In the first round, they dismissed a case that sought to overturn the 2010 overturning of California’s “Proposition 8.” This paves the way for same-sex couples to obtain legal marriages in California, which is an excellent short term goal. The back story here is that Proposition 8 was a 2008 California ballot proposal and state constitutional amendment which declared that “only marriage between a man and a woman is valid or recognized in California.” That amendment was overturned in a United States District Court, which ruled that it violated the federal Constitution’s Due Process and Equal Protection clauses. This ruling was later upheld by the Ninth Circuit Court of Appeals, but a stay on the law remained in place as appeals continued to the Supreme Court. The Supreme Court’s dismissal makes the 2010 overruling valid, which means same-sex marriage within California can happily resume.
Unfortunately, SCOTUS took the quick and dirty way out of this one. They dismissed the case on the grounds that the parties seeking the appeal had no legal grounds to do so. By choosing to dismiss rather than to rule upon the case, it means that the 29 other states whose constitutions ban same-sex marriage automatically have those laws upheld, though they violate the federal Constitution’s guarantees of Due Process and Equal Protection just as much as California’s short-lived constitutional ban did.
Massive opportunity lost in round 1.
Round two also looks similarly promising on its face value, for SCOTUS declared section 3 of the the Defense of Marriage Act (DOMA) unconstitutional. This section reads as follows:
In determining the meaning of any Act of Congress, or of any ruling, regulation, or interpretation of the various administrative bureaus and agencies of the United States, the word ‘marriage’ means only a legal union between one man and one woman as husband and wife, and the word ‘spouse’ refers only to a person of the opposite sex who is a husband or a wife.
SCOTUS declared this section of DOMA unconstitutional for it effectively trumps the laws of the 12 states (Connecticut, Delaware, Iowa, Maine, Maryland, Massachusetts, Minnesota, New Hampshire, New York, Rhode Island, Vermont, and Washington), the District of Columbia, and the five Native American tribes (the Coquille Indian Tribe, the Suquamish Tribe, the Little Traver Bay Bands of Odawa Indians, the Pokagon Band of Potawatomi Indians, and the Iipay Nation of Santa Ysabel) that have all legalized same-sex marriage. This ‘trump’ is what is unconstitutional since, according to the Tenth Amendment, “the powers not delegated to the United States by the Constitution, nor prohibited by it to the States, are reserved to the States respectively, or to the people.” Since the federal Constitution itself has no ruling upon marriage, it is state law that has the final say on who can legally be married and thus be subject to the 1,000+ federal laws in which marital status matters.

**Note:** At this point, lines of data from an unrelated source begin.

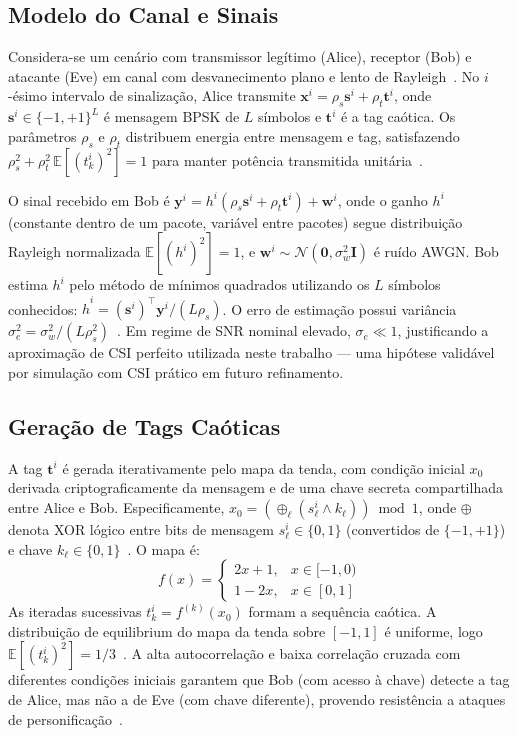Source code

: \documentclass[12pt,a4paper]{article}
\begin{document}
\subsection{Modelo do Canal e Sinais}

Considera-se um cenário com transmissor legítimo (Alice), receptor (Bob) e atacante (Eve) em canal com desvanecimento plano e lento de Rayleigh~\cite{ref_poor}. No $i$-ésimo intervalo de sinalização, Alice transmite $\mathbf{x}^i = \rho_s \mathbf{s}^i + \rho_t \mathbf{t}^i$, onde $\mathbf{s}^i \in \{-1,+1\}^L$ é mensagem BPSK de $L$ símbolos e $\mathbf{t}^i$ é a tag caótica. Os parâmetros $\rho_s$ e $\rho_t$ distribuem energia entre mensagem e tag, satisfazendo $\rho_s^2 + \rho_t^2\,\mathbb{E}[(t_k^i)^2] = 1$ para manter potência transmitida unitária~\cite{ref_joao}.

O sinal recebido em Bob é $\mathbf{y}^i = h^i(\rho_s \mathbf{s}^i + \rho_t \mathbf{t}^i) + \mathbf{w}^i$, onde o ganho $h^i$ (constante dentro de um pacote, variável entre pacotes) segue distribuição Rayleigh normalizada $\mathbb{E}[(h^i)^2]=1$, e $\mathbf{w}^i \sim \mathcal{N}(\mathbf{0}, \sigma_w^2\mathbf{I})$ é ruído AWGN. Bob estima $h^i$ pelo método de mínimos quadrados utilizando os $L$ símbolos conhecidos: $\hat{h}^i = (\mathbf{s}^i)^\top \mathbf{y}^i/(L\rho_s)$. O erro de estimação possui variância $\sigma_e^2 = \sigma_w^2/(L\rho_s^2)$~\cite{ref_kay}. Em regime de SNR nominal elevado, $\sigma_e \ll 1$, justificando a aproximação de CSI perfeito utilizada neste trabalho — uma hipótese validável por simulação com CSI prático em futuro refinamento.

\subsection{Geração de Tags Caóticas}

A tag $\mathbf{t}^i$ é gerada iterativamente pelo mapa da tenda, com condição inicial $x_0$ derivada criptograficamente da mensagem e de uma chave secreta compartilhada entre Alice e Bob. Especificamente, $x_0 = (\oplus_\ell (s_\ell^i \land k_\ell)) \bmod 1$, onde $\oplus$ denota XOR lógico entre bits de mensagem $s_\ell^i \in \{0,1\}$ (convertidos de $\{-1,+1\}$) e chave $k_\ell \in \{0,1\}$~\cite{ref_joao}. O mapa é:
\begin{equation}\label{eq:tentmap}
    f(x) = \begin{cases} 2x+1, & x \in [-1,0) \\ 1-2x, & x \in [0,1] \end{cases}
\end{equation}
As iteradas sucessivas $t_k^i = f^{(k)}(x_0)$ formam a sequência caótica. A distribuição de equilibrium do mapa da tenda sobre $[-1,1]$ é uniforme, logo $\mathbb{E}[(t_k^i)^2] = 1/3$~\cite{ref_poor}. A alta autocorrelação e baixa correlação cruzada com diferentes condições iniciais garantem que Bob (com acesso à chave) detecte a tag de Alice, mas não a de Eve (com chave diferente), provendo resistência a ataques de personificação~\cite{ref_joao}.
\end{document}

On the one hand, the same-sex married couples in the states where it is legal to be married can happily enjoy such things as not having to pay federal estate taxes on property inherited from a deceased spouse, which is awesome. On the other hand, though, other parts of DOMA are still upheld, especially section 2 which declares that :
No State, territory, or possession of the United States, or Indian tribe, shall be required to give effect to any public act, record, or judicial proceeding of any other State, territory, possession, or tribe respecting a relationship between persons of the same sex that is treated as a marriage under the laws of such other State, territory, possession, or tribe, or a right or claim arising from such relationship.
This means that if a same-sex couple who was legally married in a place where such a union is legal moves to a state where that union is prohibited by the state’s constitution, that state does not have to recognize their marriage. This can matter when it comes to things such as a surviving spouse receiving Social Security survivor benefits, which depends upon where the couple is living when one party dies. As of now, it is unclear whether that legally married couple would be eligible for such things if they move to a state where same-sex marriage is prohibited.
Clearly there’s some issues of Equal Protection at risk in section 2 as well, but SCOTUS sidestepped that issue altogether.
Massive opportunity lost in round 2.
While I’m glad that California’s Prop 8 and DOMA’s section 3 were thoroughly killed, I wish that the Justices could have given a broader ruling that would at least allow legally married same-sex couples to enjoy their rights in this country no matter where their lives physically take them. Alas, the only thing that could settle this debate–a Supreme Court ruling on the federal Constitutionality of a state constitution’s ban on same-sex marriage–still looms on the horizon.